Paul Sutherland and Ken Kremer
May 19, 2014, 21:09 UTC

Sen—The maiden flight of NASA’s new Orion spacecraft could be brought forward to September, Administrator Charles Bolden has told Sen in an exclusive interview.

The unmanned mission, dubbed Exploration Flight Test-1 (EFT-1), is currently scheduled for December this year.

It was put back three months from the original target date to make way for the launch of military surveilance satellites for the US Air Force.

But speaking exclusively to Sen blogger Ken Kremer, former astronaut Bolden revealed that the original launch slot could be reinstated and NASA was keeping all options open.

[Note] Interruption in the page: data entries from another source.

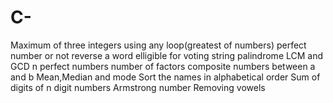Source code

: # C-
Maximum of three integers using any loop(greatest of numbers)
perfect number or not
reverse a word
elligible for voting
string palindrome
LCM and GCD
n perfect numbers
number of factors
composite numbers between a and b
Mean,Median and mode
Sort the names in alphabetical order
Sum of digits of n digit numbers
Armstrong number
Removing vowels
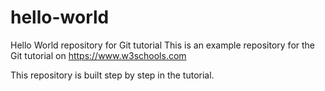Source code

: # hello-world
Hello World repository for Git tutorial
This is an example repository for the Git tutorial on
https://www.w3schools.com

This repository is built step by step in the tutorial.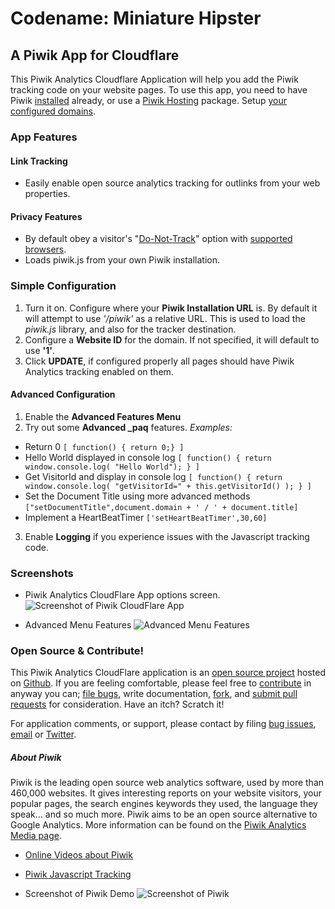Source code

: # Codename: Miniature Hipster 
## A Piwik App for Cloudflare

This Piwik Analytics Cloudflare Application will help you add the Piwik tracking code on your website pages. To use this app, you need to have Piwik [installed](http://piwik.org/docs/installation/) already, or use a [Piwik Hosting](http://www.arvixe.com/5725-46-3-29.html) package. Setup [your configured domains](https://www.cloudflare.com/cloudflare-apps).


### App Features


#### Link Tracking
* Easily enable open source analytics tracking for outlinks from your web properties.


#### Privacy Features
* By default obey a visitor's "[Do-Not-Track](https://www.eff.org/issues/do-not-track)" option with [supported browsers](https://ie.microsoft.com/testdrive/browser/donottrack/default.html).
* Loads piwik.js from your own Piwik installation.


### Simple Configuration
1. Turn it on. Configure where your **Piwik Installation URL** is. By default it will attempt to use *'/piwik'* as a relative URL. This is used to load the *piwik.js* library, and also for the tracker destination.
2. Configure a **Website ID** for the domain. If not specified, it will default to use **'1'**.
3. Click **UPDATE**, if configured properly all pages should have Piwik Analytics tracking enabled on them.

#### Advanced Configuration
1. Enable the **Advanced Features Menu**
2. Try out some **Advanced \_paq** features. *Examples:*
  * Return 0 `[ function() { return 0;} ]`
  * Hello World displayed in console log `[ function() { return window.console.log( "Hello World"); } ]`
  * Get VisitorId and display in console log `[ function() { return window.console.log( "getVisitorId=" + this.getVisitorId() ); } ]`
  * Set the Document Title using more advanced methods `["setDocumentTitle",document.domain + ' / ' + document.title]`
  * Implement a HeartBeatTimer `['setHeartBeatTimer',30,60]`
3. Enable __Logging__ if you experience issues with the Javascript tracking code.

### Screenshots
* Piwik Analytics CloudFlare App options screen.
![Screenshot of Piwik CloudFlare App](/images/apps/piwik_analytics/piwik_cfapp_screenshot_1.png "Screenshot 1")

* Advanced Menu Features
![Advanced Menu Features](/images/apps/piwik_analytics/piwik_cfapp_screenshot_2.png "Screenshot 2")

### Open Source & Contribute!
This Piwik Analytics CloudFlare application is an [open source project](https://github.com/px/cfapp-piwik-analytics/#readme) hosted on [Github](https://github.com/). If you are feeling comfortable, please feel free to [contribute](https://github.com/px/cfapp-piwik-analytics/#contributing) in anyway you can; <a href="https://github.com/px/cfapp-piwik-analytics/issues">file bugs</a>, write documentation, <a href="https://github.com/px/cfapp-piwik-analytics/fork">fork</a>, and <a href="https://github.com/px/cfapp-piwik-analytics/pulls">submit pull requests</a> for consideration. Have an itch? Scratch it!

For application comments, or support, please contact by filing <a href="https://github.com/px/cfapp-piwik-analytics/issues">bug issues</a>, <a href="mailto:px+cfapp-piwik-analytics@ns1.net">email</a> or <a href="http://twitter.com/px">Twitter</a>.


##### About Piwik
Piwik is the leading open source web analytics software, used by more than 460,000 websites. It gives interesting reports on your website visitors, your popular pages, the search engines keywords they used, the language they speak… and so much more. Piwik aims to be an open source alternative to Google Analytics.
More information can be found on the [Piwik Analytics Media page](http://piwik.org/media/).

* [Online Videos about Piwik](https://piwik.org/blog/category/videos/)
* [Piwik Javascript Tracking](http://piwik.org/docs/javascript-tracking/)

* Screenshot of Piwik Demo
![Screenshot of Piwik](/images/apps/piwik_analytics/piwik_analytics_demo_screenshot_1.png "Piwik Demo Screenshot")


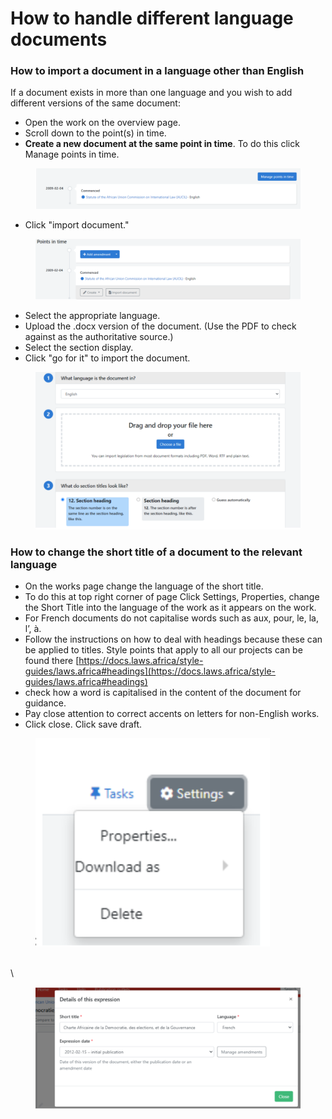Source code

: # How to handle different language documents

### How to import a document in a language other than English

If a document exists in more than one language and you wish to add different versions of the same document:&#x20;

* Open the work on the overview page.
* Scroll down to the point(s) in time.
* **Create a new document at the same point in time**. To do this click Manage points in time.

<figure><img src="../.gitbook/assets/1.png" alt=""><figcaption></figcaption></figure>

* Click "import document."

<figure><img src="../.gitbook/assets/2.png" alt=""><figcaption></figcaption></figure>

* Select the appropriate language.
* Upload the .docx version of the document. (Use the PDF to check against as the authoritative source.)&#x20;
* Select the section display.
* Click "go for it" to import the document.

<figure><img src="../.gitbook/assets/3.png" alt=""><figcaption></figcaption></figure>

### How to change the short title of a document to the relevant language

* On the works page change the language of the short title.
* &#x20;To do this at top right corner of page Click Settings, Properties, change the Short Title into the language of the work as it appears on the work.&#x20;
* For French documents do not capitalise words such as aux, pour, le, la, l’, à.
* Follow the instructions on how to deal with headings because these can be applied to titles. Style points that apply to all our projects can be found there [https://docs.laws.africa/style-guides/laws.africa#headings](https://docs.laws.africa/style-guides/laws.africa#headings)
* check how a word is capitalised in the content of the document for guidance.
* &#x20;Pay close attention to correct accents on letters for non-English works.
* &#x20;Click close. Click save draft.

<figure><img src="../.gitbook/assets/4.png" alt=""><figcaption></figcaption></figure>

\
\


<figure><img src="../.gitbook/assets/5.png" alt=""><figcaption></figcaption></figure>

### &#x20;
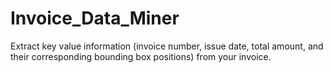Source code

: # Invoice_Data_Miner
Extract key value information (invoice number, issue date, total amount, and their corresponding bounding box positions) from your invoice.

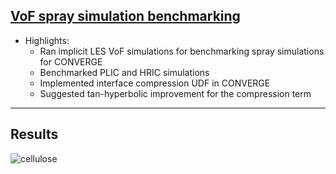 ## [VoF spray simulation benchmarking](https://openengg1.github.io/vof)

* Highlights:
  * Ran implicit LES VoF simulations for benchmarking spray simulations for CONVERGE
  * Benchmarked PLIC and HRIC simulations
  * Implemented interface compression UDF in CONVERGE
  * Suggested tan-hyperbolic improvement for the compression term


---
## Results 

![cellulose](vof.gif)
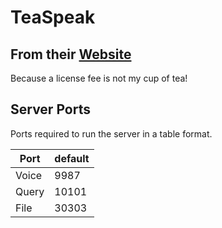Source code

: # TeaSpeak

## From their [Website](https://teaspeak.de/)

Because a license fee is not my cup of tea!

## Server Ports

Ports required to run the server in a table format.

| Port    | default |
|---------|---------|
| Voice   | 9987    |
| Query   | 10101   |
| File    | 30303   |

The team of engineers and scientists are working to have the spacecraft in place to launch in September, whatever date is finally picked. “The vehicle will be ready to fly in September,” Bolden told Sen.

Charles Bolden

NASA Administrator Charles Bolden with a mock-up of the Orion crew capsule at Johnson Space Center, Houston, in 2011. Image credit: NASA

The Orion Multi-Purpose Crew Vehicle will be blasted into space on its test flight atop America’s most powerful rocket, the United Launch Alliance Delta IV Heavy.

It will fly further from Earth than any spacecraft designed for humans since the end of the Apollo programme, reaching a distance of 5,800 km (3,600 miles). An important part of the mission will be to test Orion’s heat shield when the capsule re-enters the atmosphere at a speed of around 32,000 kilometres per hour (20,000 mph).

Ken talked with Bolden, who flew four times on the space shuttle, including the mission to deploy the Hubble Space Telescope, at NASA’s Goddard Space Flight Center in Maryland.